I really hate the “someone will certainly solve this problem!” mentality.
You can’t just magically update the protocol to work around the ability of someone to break elliptic curve cryptography. That not how this works. It’s not how any of this works.
Once people catch wind of bitcoin being moved from secure places, nodes will cease processing transactions, quantum capable thieves will be frozen
Network will upgrade if it hasnt already, nodes will only process transactions on the network with the most other nodes
They might even resume from a few block back. No different than branching from an old commit
If this doesnt match your philosophy of legitimacy, you can try continuing in the orphanage chain and get other nodes to join you. May the longest chain win!
This has all been theorized before and has subsequently happened before and the resolution has given confidence to attract more capital.
And what happens to all those cold wallets where people can recover the secret key or forge signatures for it? They money is just gone, either by thieves or the network disallowing them to be spent.
It helps build a new system, but all existing wallets would be hackable until they migrate. And we expect everyone to have the time and resources to do that? For a “store of value” system?
All of my hardware wallets are now worthless? All of the hardware security modules used for wallets managed by corporations no longer work?
It's an absolute mess for so many reasons that a "protocol fix" just doesn't cover.
> all existing wallets would be hackable until they migrate
Not necessarily.
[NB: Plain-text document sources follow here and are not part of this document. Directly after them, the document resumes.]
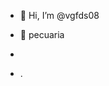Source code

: - 👋 Hi, I’m @vgfds08
  
- 🌱 pecuaria
- 
- .

<!---
vgfds08/vgfds08 is a ✨ special ✨ repository because its `README.md` (this file) appears on your GitHub profile.
You can click the Preview link to take a look at your changes.
--->
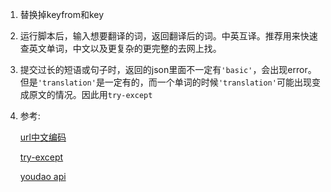 1. 替换掉keyfrom和key

2. 运行脚本后，输入想要翻译的词，返回翻译后的词。中英互译。推荐用来快速查英文单词，中文以及更复杂的更完整的去网上找。

3. 提交过长的短语或句子时，返回的json里面不一定有`'basic'`，会出现error。但是`'translation'`是一定有的，而一个单词的时候`'translation'`可能出现变成原文的情况。因此用`try-except`

4. 参考:

	[url中文编码](https://www.zhihu.com/question/22899135)

	[try-except](http://www.cnblogs.com/taceywong/p/4859278.html)

	[youdao api](http://fanyi.youdao.com/openapi?path=data-mode)


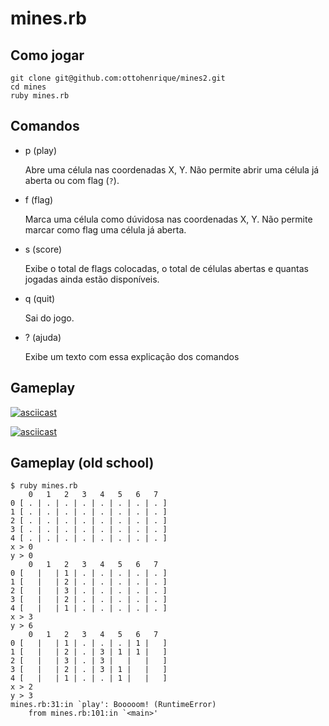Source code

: # mines.rb

## Como jogar
    git clone git@github.com:ottohenrique/mines2.git
    cd mines
    ruby mines.rb

## Comandos

* p (play)

  Abre uma célula nas coordenadas X, Y. Não permite abrir uma célula já aberta ou com flag (`?`).

* f (flag)

  Marca uma célula como dúvidosa nas coordenadas X, Y. Não permite marcar como flag uma célula já aberta.

* s (score)

  Exibe o total de flags colocadas, o total de células abertas e quantas jogadas ainda estão disponíveis.

* q (quit)

  Sai do jogo.
  
* ? (ajuda)

  Exibe um texto com essa explicação dos comandos
  
## Gameplay

[![asciicast](https://asciinema.org/a/136782.png)](https://asciinema.org/a/136782)

[![asciicast](https://asciinema.org/a/136781.png)](https://asciinema.org/a/136781)

## Gameplay (old school)
	$ ruby mines.rb
	    0   1   2   3   4   5   6   7
	0 [ . | . | . | . | . | . | . | . ]
	1 [ . | . | . | . | . | . | . | . ]
	2 [ . | . | . | . | . | . | . | . ]
	3 [ . | . | . | . | . | . | . | . ]
	4 [ . | . | . | . | . | . | . | . ]
	x > 0
	y > 0
	    0   1   2   3   4   5   6   7
	0 [   |   | 1 | . | . | . | . | . ]
	1 [   |   | 2 | . | . | . | . | . ]
	2 [   |   | 3 | . | . | . | . | . ]
	3 [   |   | 2 | . | . | . | . | . ]
	4 [   |   | 1 | . | . | . | . | . ]
	x > 3
	y > 6
	    0   1   2   3   4   5   6   7
	0 [   |   | 1 | . | . | . | 1 |   ]
	1 [   |   | 2 | . | 3 | 1 | 1 |   ]
	2 [   |   | 3 | . | 3 |   |   |   ]
	3 [   |   | 2 | . | 3 | 1 |   |   ]
	4 [   |   | 1 | . | . | 1 |   |   ]
	x > 2
	y > 3
	mines.rb:31:in `play': Booooom! (RuntimeError)
		from mines.rb:101:in `<main>'
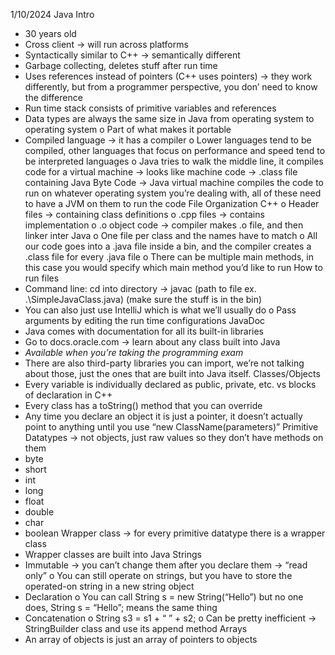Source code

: 1/10/2024 
Java Intro
-	30 years old
-	Cross client -> will run across platforms
-	Syntactically similar to C++ -> semantically different
-	Garbage collecting, deletes stuff after run time
-	Uses references instead of pointers (C++ uses pointers) -> they work differently, but from a programmer perspective, you don’ need to know the difference
-	Run time stack consists of primitive variables and references
-	Data types are always the same size in Java from operating system to operating system
o	Part of what makes it portable
-	Compiled language -> it has a compiler
o	Lower languages tend to be compiled, other languages that focus on performance and speed tend to be interpreted languages
o	Java tries to walk the middle line, it compiles code for a virtual machine -> looks like machine code -> .class file containing Java Byte Code -> Java virtual machine compiles the code to run on whatever operating system you’re dealing with, all of these need to have a JVM on them to run the code
File Organization
C++
o	Header files -> containing class definitions
o	.cpp files -> contains implementation
o	.o object code -> compiler makes .o file, and then linker inter
Java
o	One file per class and the names have to match
o	All our code goes into a .java file inside a bin, and the compiler creates a .class file for every .java file
o	There can be multiple main methods, in this case you would specify which main method you’d like to run
How to run files
-	Command line: cd into directory -> javac (path to file ex. .\SimpleJavaClass.java) (make sure the stuff is in the bin)
-	You can also just use IntelliJ which is what we’ll usually do
o	Pass arguments by editing the run time configurations
JavaDoc
-	Java comes with documentation for all its built-in libraries
-	Go to docs.oracle.com -> learn about any class built into Java
-	*Available when you’re taking the programming exam*
-	There are also third-party libraries you can import, we’re not talking about those, just the ones that are built into Java itself.
Classes/Objects
-	Every variable is individually declared as public, private, etc. vs blocks of declaration in C++
-	Every class has a toString() method that you can override
-	Any time you declare an object it is just a pointer, it doesn’t actually point to anything until you use “new ClassName(parameters)”
Primitive Datatypes -> not objects, just raw values so they don’t have methods on them
-	byte
-	short
-	int
-	long
-	float
-	double
-	char
-	boolean
Wrapper class -> for every primitive datatype there is a wrapper class
-	Wrapper classes are built into Java
Strings
-	Immutable -> you can’t change them after you declare them -> “read only”
o	You can still operate on strings, but you have to store the operated-on string in a new string object
-	Declaration
o	You can call String s = new String(“Hello”) but no one does, String s = “Hello”; means the same thing
-	Concatenation
o	String s3 = s1 + “ ” + s2;
o	Can be pretty inefficient -> StringBuilder class and use its append method
Arrays
-	An array of objects is just an array of pointers to objects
See "Discussion of Guy Fawkes signatures to protect some current bitcoins against quantum theft" and "Commit/reveal function for post-quantum recovery of insecure bitcoins" sections of the Optech page.
How would you protect all the old stuck or stale BTC wallets that used the original crypto? An awful lot of cold-stored or presumed-lost BTC would be hard or impossible to migrate to post-quantum protection, no? A quarter of mined BTC? Half?
More of an economic than technical puzzle these days. But wouldn't you need users to protect their wallets post-fork?
You tell people that value their bitcoin to migrate to new wallets. Bitcoin is self sovereignty and self-ownership. You are responsible for securing your own wallet.
The bitcoin that has been lost doesn't matter, because it's lost. That becomes fair game to whoever can find the computational resources to crack the cryptography of the wallets to get to it. At that point BTC will probably be $500k-$1M in price, and it might just be the driving force behind mainstream adoption of quantum computing.
You can’t just magically update the protocol to work around the ability of someone to break elliptic curve cryptography. That not how this works. It’s not how any of this works.